Karl Popper's philosophy of science influenced John's epidemiological and clinical studies. It also shaped his views of the nature of classification in psychological medicine. He regarded the medical method as a process of developing syndromes and then using these as the basis for testing theories about causes, mechanisms and treatments. In this view, syndromes and their determinants were theoretical constructs, which had value as long as they were corroborated. However, they might be jettisoned if they were refuted and a better theory was available. Long before the arrival of the DSM–III 2 and ICD–103 diagnostic criteria he successfully demonstrated the importance of the basic principles of assessment and diagnosis and the need for care and attention to the definition of mental disorders. His establishment of operationalised classifications of psychiatric disorder based on precise psychopathological descriptions was thus an example of his overall scientific approach to psychiatry. Based on these ideas he became best known for the development of the Present State Examination (PSE) Reference Wing, Cooper and Sartorius4 to systematically assess and categorise disordered mental states, together with the computer algorithm, CATEGO, a precursor of operationalised diagnostic criteria. In its current form as the Schedules for Clinical Assessment in Neuropsychiatry (SCAN), Reference Wing, Babor, Brugha, Burke, Cooper and Giel5 it continues to be learnt and used by psychiatric students and researchers throughout the world. His influence outside Great Britain was considerable therefore. For example, he was hugely influential in India, and also in a number of European countries including in particular Denmark and The Netherlands, where his ideas continue to influence training at the highest levels.
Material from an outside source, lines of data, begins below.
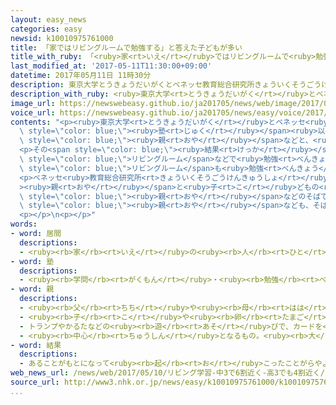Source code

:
 ```yaml
---
layout: easy_news
categories: easy
newsid: k10010975761000
title: 「家ではリビングルームで勉強する」と答えた子どもが多い
title_with_ruby: 「<ruby>家<rt>いえ</rt></ruby>ではリビングルームで<ruby>勉強<rt>べんきょう</rt></ruby>する」と<ruby>答<rt>こた</rt></ruby>えた<ruby>子<rt>こ</rt></ruby>どもが<ruby>多<rt>おお</rt></ruby>い
last_modified_at: '2017-05-11T11:30:00+09:00'
datetime: 2017年05月11日 11時30分
description: 東京大学とうきょうだいがくとベネッセ教育総合研究所きょういくそうごうけんきゅうしょは去年きょねん、子こどもたちが学校がっこうや塾じゅく以外いがいでどこでよく勉強べんきょうするか調しらべました。
description_with_ruby: <ruby>東京大学<rt>とうきょうだいがく</rt></ruby>とベネッセ<ruby>教育総合研究所<rt>きょういくそうごうけんきゅうしょ</rt></ruby>は<ruby>去年<rt>きょねん</rt></ruby>、<ruby>子<rt>こ</rt></ruby>どもたちが<ruby>学校<rt>がっこう</rt></ruby>や<ruby>塾<rt>じゅく</rt></ruby><ruby>以外<rt>いがい</rt></ruby>でどこでよく<ruby>勉強<rt>べんきょう</rt></ruby>するか<ruby>調<rt>しら</rt></ruby>べました。
image_url: https://newswebeasy.github.io/ja201705/news/web/image/2017/05/11/k10010975761000.jpg
voice_url: https://newswebeasy.github.io/ja201705/news/easy/voice/2017/05/11/k10010975761000.mp3
contents: "<p><ruby>東京大学<rt>とうきょうだいがく</rt></ruby>とベネッセ<ruby>教育総合研究所<rt>きょういくそうごうけんきゅうしょ</rt></ruby>は<ruby>去年<rt>きょねん</rt></ruby>、<ruby>子<rt>こ</rt></ruby>どもたちが<ruby>学校<rt>がっこう</rt></ruby>や<span\
  \ style=\"color: blue;\"><ruby>塾<rt>じゅく</rt></ruby></span><ruby>以外<rt>いがい</rt></ruby>でどこでよく<ruby>勉強<rt>べんきょう</rt></ruby>するか<ruby>調<rt>しら</rt></ruby>べました。<ruby>小学校<rt>しょうがっこう</rt></ruby>１<ruby>年生<rt>ねんせい</rt></ruby>〜３<ruby>年生<rt>ねんせい</rt></ruby>の４９００<ruby>人<rt>にん</rt></ruby>の<span\
  \ style=\"color: blue;\"><ruby>親<rt>おや</rt></ruby></span>などと、<ruby>小学校<rt>しょうがっこう</rt></ruby>４<ruby>年生<rt>ねんせい</rt></ruby>〜<ruby>高校<rt>こうこう</rt></ruby>３<ruby>年生<rt>ねんせい</rt></ruby>の１<ruby>万<rt>まん</rt></ruby>１０００<ruby>人<rt>にん</rt></ruby>が<ruby>答<rt>こた</rt></ruby>えました。</p>\n\
  <p>その<span style=\"color: blue;\"><ruby>結果<rt>けっか</rt></ruby></span>「<ruby>家族<rt>かぞく</rt></ruby>と<ruby>一緒<rt>いっしょ</rt></ruby>にいる<span\
  \ style=\"color: blue;\">リビングルーム</span>などで<ruby>勉強<rt>べんきょう</rt></ruby>する」と<ruby>答<rt>こた</rt></ruby>えた<ruby>小学生<rt>しょうがくせい</rt></ruby>は、１<ruby>年生<rt>ねんせい</rt></ruby>〜３<ruby>年生<rt>ねんせい</rt></ruby>では９０％<ruby>以上<rt>いじょう</rt></ruby>、４<ruby>年生<rt>ねんせい</rt></ruby>〜６<ruby>年生<rt>ねんせい</rt></ruby>でも８０％<ruby>以上<rt>いじょう</rt></ruby>いました。<ruby>中学生<rt>ちゅうがくせい</rt></ruby>は７０％〜６０％、<ruby>高校生<rt>こうこうせい</rt></ruby>は５０％〜４０％でした。<ruby>最近<rt>さいきん</rt></ruby>は、<ruby>自分<rt>じぶん</rt></ruby>の<ruby>部屋<rt>へや</rt></ruby>だけではなくて<span\
  \ style=\"color: blue;\">リビングルーム</span>も<ruby>勉強<rt>べんきょう</rt></ruby>する<ruby>場所<rt>ばしょ</rt></ruby>になっていることがわかりました。</p>\n\
  <p>ベネッセ<ruby>教育総合研究所<rt>きょういくそうごうけんきゅうしょ</rt></ruby>は「<span style=\"color: blue;\"\
  ><ruby>親<rt>おや</rt></ruby></span>と<ruby>子<rt>こ</rt></ruby>どもの<ruby>関係<rt>かんけい</rt></ruby>が<ruby>近<rt>ちか</rt></ruby>くなって、<ruby>中学生<rt>ちゅうがくせい</rt></ruby>や<ruby>高校生<rt>こうこうせい</rt></ruby>も<span\
  \ style=\"color: blue;\"><ruby>親<rt>おや</rt></ruby></span>などのそばで<ruby>勉強<rt>べんきょう</rt></ruby>することが<ruby>普通<rt>ふつう</rt></ruby>になっています。<span\
  \ style=\"color: blue;\"><ruby>親<rt>おや</rt></ruby></span>なども、そばにいて<ruby>子<rt>こ</rt></ruby>どもの<ruby>勉強<rt>べんきょう</rt></ruby>についてもっと<ruby>知<rt>し</rt></ruby>りたいと<ruby>思<rt>おも</rt></ruby>っているようです」と<ruby>話<rt>はな</rt></ruby>しています。</p>\n\
  <p></p>\n<p></p>"
words:
- word: 居間
  descriptions:
  - <ruby><rb>家</rb><rt>いえ</rt></ruby>の<ruby><rb>人</rb><rt>ひと</rt></ruby>がふだんいる<ruby><rb>部屋</rb><rt>へや</rt></ruby>。リビングルーム。
- word: 塾
  descriptions:
  - <ruby><rb>学問</rb><rt>がくもん</rt></ruby>・<ruby><rb>勉強</rb><rt>べんきょう</rt></ruby>や、そろばん・<ruby><rb>習字</rb><rt>しゅうじ</rt></ruby>などを<ruby><rb>教</rb><rt>おし</rt></ruby>える<ruby><rb>所</rb><rt>ところ</rt></ruby>。
- word: 親
  descriptions:
  - <ruby><rb>父</rb><rt>ちち</rt></ruby>や<ruby><rb>母</rb><rt>はは</rt></ruby>。<ruby><rb>両親</rb><rt>りょうしん</rt></ruby>。
  - <ruby><rb>子</rb><rt>こ</rt></ruby>や<ruby><rb>卵</rb><rt>たまご</rt></ruby>をうんだもの。
  - トランプやかるたなどの<ruby><rb>遊</rb><rt>あそ</rt></ruby>びで、カードを<ruby><rb>配</rb><rt>くば</rt></ruby>る<ruby><rb>人</rb><rt>ひと</rt></ruby>。
  - <ruby><rb>中心</rb><rt>ちゅうしん</rt></ruby>となるもの。<ruby><rb>大</rb><rt>おお</rt></ruby>きいもの。
- word: 結果
  descriptions:
  - あることがもとになって<ruby><rb>起</rb><rt>お</rt></ruby>こったことがらやようす。
web_news_url: /news/web/2017/05/10/リビング学習-中3で6割近く-高3でも4割近く/
source_url: http://www3.nhk.or.jp/news/easy/k10010975761000/k10010975761000.html
...
```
One former colleague described John as distrustful of ‘explain-it-all’ grand theories and instead he put great effort into developing a ‘common language’ for describing psychopathology, establishing this as a fundamental science of psychiatry, whereas previously it might have been regarded only as an area of philosophical concern. John was described well in the following words by Assen Jablensky: ‘He was a man of a rich inner life which he only sparingly disclosed, except in his acerbic wit and the precision of his arguments in collegial discussion’.
John was greatly liked by all his staff in the MRC Social Psychiatry Unit at the Maudsley and Institute of Psychiatry. He was always easy to approach. He seemed most at ease enjoying a good supper with a glass or two of wine with fellow researchers. I recall in particular two occasions: our first evening at the World Health Organization (WHO) in Geneva at a superb French steak restaurant; and a wonderful dinner to honour his work with WHO on the SCAN, at the Royal College in the early 1990s when the College Research Unit was getting underway.
Personally I found John to be a very warm and welcoming person. We first met in 1979 in Dublin when he gave a lecture at the Royal College of Surgeons in Ireland, following which I approached him to introduce myself. John encouraged me to get in touch when I arrived at the Maudsley in 1980. Being invited then to work with John in his Unit was for me a dream come true in 1982, and there followed five of the best years I can recall in my career. On joining the unit as a rooky researcher he offered some excellent advice on building good relationships with experienced non-clinical post-doctoral researchers. I particularly recall from his supervision of my MD thesis the generous and patient time given to encouraging and helping me to produce a logically argued thesis abstract. He was also greatly encouraging as my career developed after 1987 at the University of Leicester. Throughout the world there are many who owe John a similar debt of gratitude.
John Wing's life
By Lorna Wing
John was born in 1923, the second of three children. His father was the manager of a bookshop. He had been gassed when he was a solider during the First World War and died of pneumonia when John was nearly 5 years old. John's mother died of a heart attack a few months later. John and his older sister Barbara were placed in a boarding school for orphans whereas their younger sister lived with an aunt and uncle. John and Barbara spent school holidays with various aunts and uncles.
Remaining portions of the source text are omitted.